Work item:
Set down, exactly as written, the line containing "weekly, then bi-weekly" and all the lines that follow it to the end of the entries below, omitting every picture.

Available records:
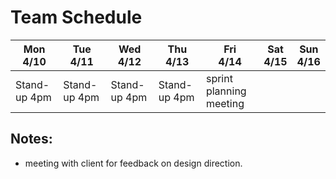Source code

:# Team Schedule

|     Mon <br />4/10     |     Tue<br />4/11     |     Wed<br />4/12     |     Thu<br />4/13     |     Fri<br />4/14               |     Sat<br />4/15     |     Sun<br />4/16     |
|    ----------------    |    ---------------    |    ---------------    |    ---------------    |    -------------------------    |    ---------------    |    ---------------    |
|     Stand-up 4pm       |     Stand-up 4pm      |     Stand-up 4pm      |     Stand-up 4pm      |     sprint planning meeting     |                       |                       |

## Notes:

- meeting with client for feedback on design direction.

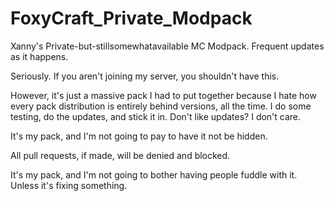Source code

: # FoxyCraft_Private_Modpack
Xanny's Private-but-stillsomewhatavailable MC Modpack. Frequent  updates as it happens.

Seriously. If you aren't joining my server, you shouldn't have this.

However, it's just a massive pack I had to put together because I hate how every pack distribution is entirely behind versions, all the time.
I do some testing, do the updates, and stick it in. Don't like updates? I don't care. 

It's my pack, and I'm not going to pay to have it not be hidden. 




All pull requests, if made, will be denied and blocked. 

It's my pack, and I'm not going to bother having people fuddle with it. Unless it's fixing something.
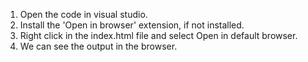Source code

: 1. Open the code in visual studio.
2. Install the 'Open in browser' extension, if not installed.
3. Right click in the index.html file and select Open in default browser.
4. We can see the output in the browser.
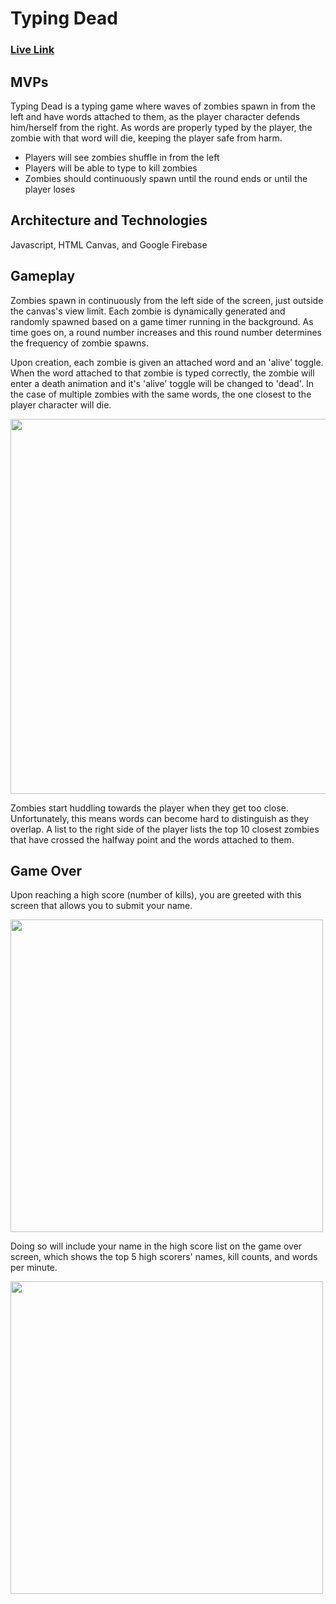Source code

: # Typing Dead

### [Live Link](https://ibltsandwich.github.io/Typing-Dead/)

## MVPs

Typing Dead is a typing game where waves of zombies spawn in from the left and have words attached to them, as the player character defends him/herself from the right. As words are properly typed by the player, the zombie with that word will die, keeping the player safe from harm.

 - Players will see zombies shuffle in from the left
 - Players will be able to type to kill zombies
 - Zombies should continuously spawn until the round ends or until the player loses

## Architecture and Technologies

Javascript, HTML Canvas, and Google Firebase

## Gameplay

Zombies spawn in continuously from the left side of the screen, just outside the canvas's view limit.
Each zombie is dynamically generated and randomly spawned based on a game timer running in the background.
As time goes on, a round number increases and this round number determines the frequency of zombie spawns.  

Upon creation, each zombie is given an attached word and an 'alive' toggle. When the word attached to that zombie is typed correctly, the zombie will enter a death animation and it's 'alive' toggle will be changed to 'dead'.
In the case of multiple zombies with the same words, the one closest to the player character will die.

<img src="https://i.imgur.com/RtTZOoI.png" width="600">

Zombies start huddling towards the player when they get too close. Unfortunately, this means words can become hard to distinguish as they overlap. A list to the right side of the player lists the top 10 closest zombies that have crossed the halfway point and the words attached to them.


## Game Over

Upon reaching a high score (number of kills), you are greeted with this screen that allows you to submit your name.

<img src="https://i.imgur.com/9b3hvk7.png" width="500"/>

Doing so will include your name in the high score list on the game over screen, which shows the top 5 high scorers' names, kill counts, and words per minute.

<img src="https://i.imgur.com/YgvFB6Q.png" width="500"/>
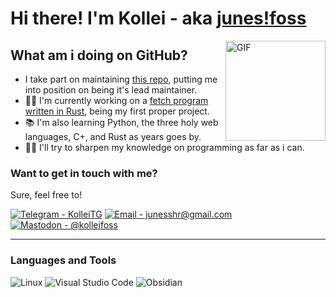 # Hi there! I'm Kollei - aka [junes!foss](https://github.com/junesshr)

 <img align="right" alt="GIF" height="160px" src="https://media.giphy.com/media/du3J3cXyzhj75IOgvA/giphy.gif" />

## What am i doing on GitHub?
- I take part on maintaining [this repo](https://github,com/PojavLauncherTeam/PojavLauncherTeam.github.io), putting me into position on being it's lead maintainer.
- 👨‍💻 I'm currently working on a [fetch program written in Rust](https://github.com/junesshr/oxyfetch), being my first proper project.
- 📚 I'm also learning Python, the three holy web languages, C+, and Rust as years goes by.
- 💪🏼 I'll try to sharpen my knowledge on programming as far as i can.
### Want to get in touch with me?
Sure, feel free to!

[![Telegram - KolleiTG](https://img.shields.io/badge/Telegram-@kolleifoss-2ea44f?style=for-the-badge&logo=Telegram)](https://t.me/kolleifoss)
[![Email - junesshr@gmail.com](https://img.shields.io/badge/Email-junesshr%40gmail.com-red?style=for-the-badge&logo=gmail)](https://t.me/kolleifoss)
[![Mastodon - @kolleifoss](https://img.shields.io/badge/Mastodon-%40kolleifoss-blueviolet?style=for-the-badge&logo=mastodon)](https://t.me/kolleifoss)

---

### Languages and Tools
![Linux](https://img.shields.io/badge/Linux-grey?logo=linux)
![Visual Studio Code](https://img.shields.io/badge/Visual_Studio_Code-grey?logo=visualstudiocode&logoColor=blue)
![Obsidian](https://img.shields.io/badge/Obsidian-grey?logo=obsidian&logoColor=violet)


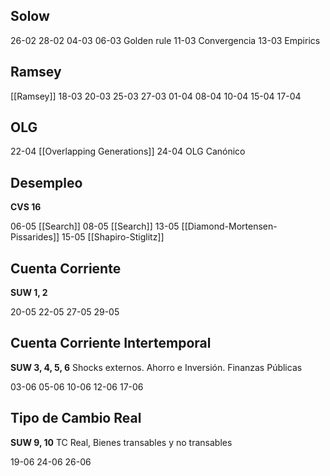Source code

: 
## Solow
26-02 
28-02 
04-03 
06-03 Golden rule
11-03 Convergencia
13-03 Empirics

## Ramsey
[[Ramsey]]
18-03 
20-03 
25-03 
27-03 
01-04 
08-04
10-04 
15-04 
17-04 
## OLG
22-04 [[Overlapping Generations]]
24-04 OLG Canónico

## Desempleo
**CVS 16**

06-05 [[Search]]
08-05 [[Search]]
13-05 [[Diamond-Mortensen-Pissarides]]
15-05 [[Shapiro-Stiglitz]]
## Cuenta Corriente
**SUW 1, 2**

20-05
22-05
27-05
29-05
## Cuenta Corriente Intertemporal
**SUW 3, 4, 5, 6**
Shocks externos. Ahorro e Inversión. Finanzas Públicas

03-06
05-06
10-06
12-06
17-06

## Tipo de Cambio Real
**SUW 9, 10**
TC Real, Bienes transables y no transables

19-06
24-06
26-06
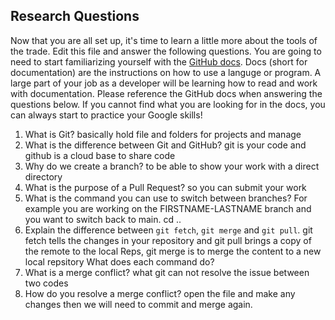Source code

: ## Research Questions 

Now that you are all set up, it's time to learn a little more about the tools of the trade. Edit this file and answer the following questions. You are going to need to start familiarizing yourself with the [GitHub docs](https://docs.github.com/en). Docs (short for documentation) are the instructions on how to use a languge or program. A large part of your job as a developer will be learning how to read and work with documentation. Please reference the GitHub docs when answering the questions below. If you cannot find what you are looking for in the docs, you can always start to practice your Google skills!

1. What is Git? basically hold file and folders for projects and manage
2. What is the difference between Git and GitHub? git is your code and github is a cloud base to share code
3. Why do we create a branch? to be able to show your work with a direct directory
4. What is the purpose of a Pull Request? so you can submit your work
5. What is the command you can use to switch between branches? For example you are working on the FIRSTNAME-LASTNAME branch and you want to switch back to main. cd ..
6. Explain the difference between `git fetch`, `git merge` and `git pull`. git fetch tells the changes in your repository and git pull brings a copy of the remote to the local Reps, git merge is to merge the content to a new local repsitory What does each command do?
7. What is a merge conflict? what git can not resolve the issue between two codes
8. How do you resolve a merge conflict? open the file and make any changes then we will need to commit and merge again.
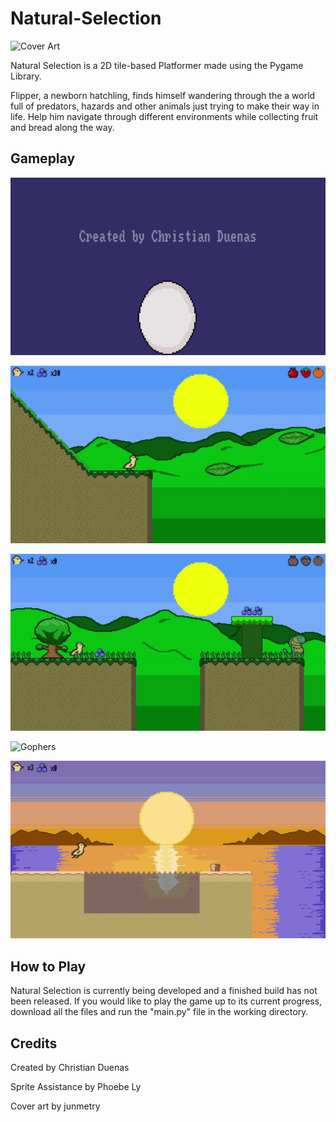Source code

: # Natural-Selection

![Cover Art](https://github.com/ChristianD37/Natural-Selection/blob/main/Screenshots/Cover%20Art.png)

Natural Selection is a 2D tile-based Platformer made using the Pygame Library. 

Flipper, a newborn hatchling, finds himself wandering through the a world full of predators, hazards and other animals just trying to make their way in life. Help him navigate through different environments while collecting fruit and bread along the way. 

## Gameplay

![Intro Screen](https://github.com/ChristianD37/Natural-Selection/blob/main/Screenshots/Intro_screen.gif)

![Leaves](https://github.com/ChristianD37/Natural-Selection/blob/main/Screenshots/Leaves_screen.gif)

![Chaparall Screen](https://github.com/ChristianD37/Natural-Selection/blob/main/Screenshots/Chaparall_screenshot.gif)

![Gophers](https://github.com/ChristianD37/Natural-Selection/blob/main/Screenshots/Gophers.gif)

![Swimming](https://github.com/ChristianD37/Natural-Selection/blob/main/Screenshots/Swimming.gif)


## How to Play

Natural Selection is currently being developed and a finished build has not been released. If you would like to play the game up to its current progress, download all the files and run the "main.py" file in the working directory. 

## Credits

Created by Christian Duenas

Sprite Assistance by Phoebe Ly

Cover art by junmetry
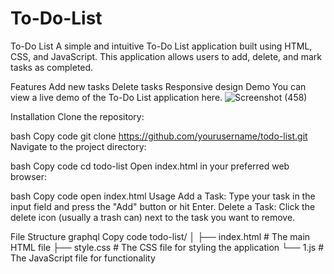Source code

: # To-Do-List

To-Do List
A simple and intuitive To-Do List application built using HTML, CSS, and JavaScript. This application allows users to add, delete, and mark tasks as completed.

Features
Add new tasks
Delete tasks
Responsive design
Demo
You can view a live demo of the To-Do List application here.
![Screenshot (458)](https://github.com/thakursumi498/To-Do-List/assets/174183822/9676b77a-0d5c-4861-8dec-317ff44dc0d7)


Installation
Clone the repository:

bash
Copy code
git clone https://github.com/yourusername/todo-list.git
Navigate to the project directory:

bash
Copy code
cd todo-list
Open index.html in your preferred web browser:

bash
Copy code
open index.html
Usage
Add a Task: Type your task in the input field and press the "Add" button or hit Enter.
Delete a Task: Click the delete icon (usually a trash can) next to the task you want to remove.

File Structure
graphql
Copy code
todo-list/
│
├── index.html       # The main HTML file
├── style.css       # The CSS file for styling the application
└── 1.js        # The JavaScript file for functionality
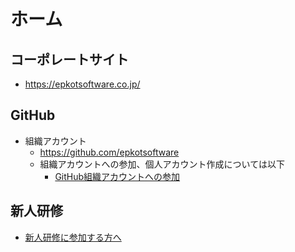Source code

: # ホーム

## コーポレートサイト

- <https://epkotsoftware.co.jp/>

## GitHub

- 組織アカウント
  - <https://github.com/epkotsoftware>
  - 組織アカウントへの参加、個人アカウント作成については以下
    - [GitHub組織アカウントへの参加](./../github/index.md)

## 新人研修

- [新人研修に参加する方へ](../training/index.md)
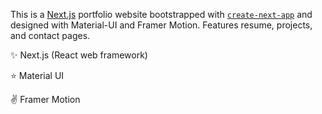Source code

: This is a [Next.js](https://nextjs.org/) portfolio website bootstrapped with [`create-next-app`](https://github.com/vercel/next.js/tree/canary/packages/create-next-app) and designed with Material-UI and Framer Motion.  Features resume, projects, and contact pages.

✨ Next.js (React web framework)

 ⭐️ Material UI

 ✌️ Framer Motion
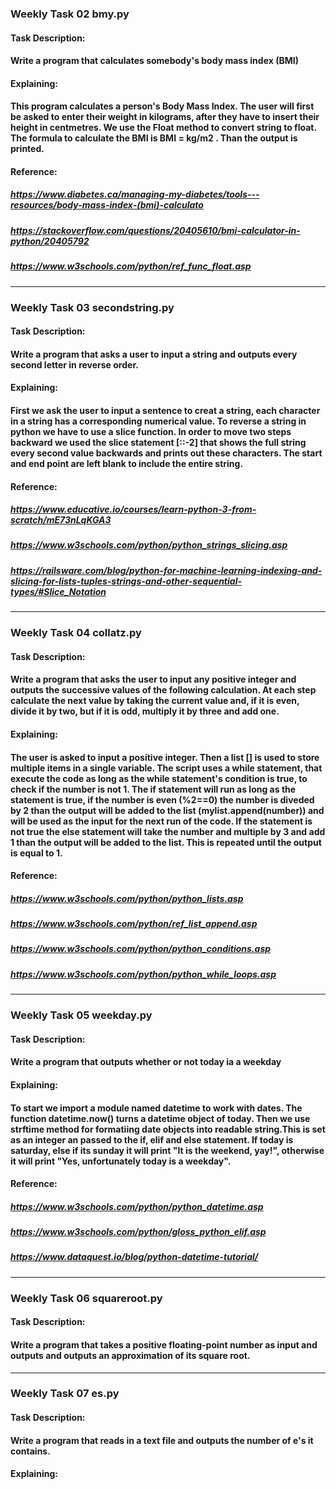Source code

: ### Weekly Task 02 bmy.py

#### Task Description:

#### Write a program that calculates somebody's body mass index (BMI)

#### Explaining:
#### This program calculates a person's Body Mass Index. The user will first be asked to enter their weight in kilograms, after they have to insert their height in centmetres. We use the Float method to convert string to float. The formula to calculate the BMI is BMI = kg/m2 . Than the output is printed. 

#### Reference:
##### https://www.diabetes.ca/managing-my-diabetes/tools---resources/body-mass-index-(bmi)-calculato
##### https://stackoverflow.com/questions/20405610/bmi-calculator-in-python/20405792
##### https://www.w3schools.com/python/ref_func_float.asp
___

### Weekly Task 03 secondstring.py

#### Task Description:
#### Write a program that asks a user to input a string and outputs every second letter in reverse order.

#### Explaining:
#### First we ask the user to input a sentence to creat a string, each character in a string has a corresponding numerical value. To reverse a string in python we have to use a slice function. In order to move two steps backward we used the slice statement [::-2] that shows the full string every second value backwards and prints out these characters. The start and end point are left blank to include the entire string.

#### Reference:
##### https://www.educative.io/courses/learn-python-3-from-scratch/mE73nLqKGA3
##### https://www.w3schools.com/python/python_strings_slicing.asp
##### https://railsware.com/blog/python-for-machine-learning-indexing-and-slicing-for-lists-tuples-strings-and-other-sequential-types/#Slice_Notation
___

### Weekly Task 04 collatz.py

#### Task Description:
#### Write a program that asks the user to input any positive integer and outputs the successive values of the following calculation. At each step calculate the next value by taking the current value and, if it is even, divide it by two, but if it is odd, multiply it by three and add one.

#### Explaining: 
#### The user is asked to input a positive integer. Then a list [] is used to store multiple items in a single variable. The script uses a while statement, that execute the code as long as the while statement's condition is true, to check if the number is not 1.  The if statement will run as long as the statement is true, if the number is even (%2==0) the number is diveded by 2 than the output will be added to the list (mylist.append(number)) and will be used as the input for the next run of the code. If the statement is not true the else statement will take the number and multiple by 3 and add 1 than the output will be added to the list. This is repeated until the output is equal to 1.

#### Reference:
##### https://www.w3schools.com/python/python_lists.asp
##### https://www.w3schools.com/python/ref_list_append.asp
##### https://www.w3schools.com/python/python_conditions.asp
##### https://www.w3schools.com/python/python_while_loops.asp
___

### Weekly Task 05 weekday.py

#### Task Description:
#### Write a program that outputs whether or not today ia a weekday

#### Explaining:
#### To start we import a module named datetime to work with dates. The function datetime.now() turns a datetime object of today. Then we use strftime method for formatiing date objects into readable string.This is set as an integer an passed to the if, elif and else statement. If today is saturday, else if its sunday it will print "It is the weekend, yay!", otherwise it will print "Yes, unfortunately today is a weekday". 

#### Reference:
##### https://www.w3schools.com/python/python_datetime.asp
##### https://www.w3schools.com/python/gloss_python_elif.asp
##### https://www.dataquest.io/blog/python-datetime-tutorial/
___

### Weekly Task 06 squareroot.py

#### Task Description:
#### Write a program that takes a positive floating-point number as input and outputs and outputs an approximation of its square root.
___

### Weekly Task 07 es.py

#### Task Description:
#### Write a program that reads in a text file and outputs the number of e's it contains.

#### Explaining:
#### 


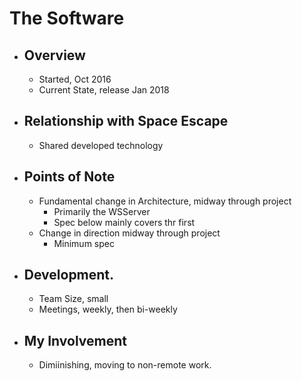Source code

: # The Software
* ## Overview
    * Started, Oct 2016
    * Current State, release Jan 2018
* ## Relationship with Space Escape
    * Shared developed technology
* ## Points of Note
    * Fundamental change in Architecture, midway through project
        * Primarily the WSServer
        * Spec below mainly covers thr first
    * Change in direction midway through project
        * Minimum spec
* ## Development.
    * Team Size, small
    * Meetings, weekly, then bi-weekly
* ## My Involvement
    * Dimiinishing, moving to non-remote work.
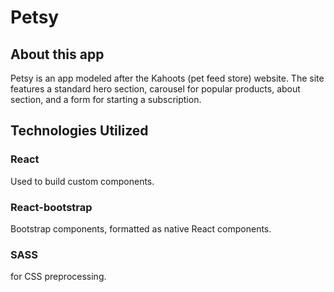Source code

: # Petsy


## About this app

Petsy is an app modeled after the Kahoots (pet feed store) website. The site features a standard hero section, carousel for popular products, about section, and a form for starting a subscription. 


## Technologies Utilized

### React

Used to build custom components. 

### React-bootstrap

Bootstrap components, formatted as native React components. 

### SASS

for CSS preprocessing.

Answer box:
    * Meetings, weekly, then bi-weekly
* ## My Involvement
    * Dimiinishing, moving to non-remote work.
Source code

: # Petsy


## About this app

Petsy is an app modeled after the Kahoots (pet feed store) website. The site features a standard hero section, carousel for popular products, about section, and a form for starting a subscription. 


## Technologies Utilized

### React

Used to build custom components. 

### React-bootstrap

Bootstrap components, formatted as native React components. 

### SASS

for CSS preprocessing.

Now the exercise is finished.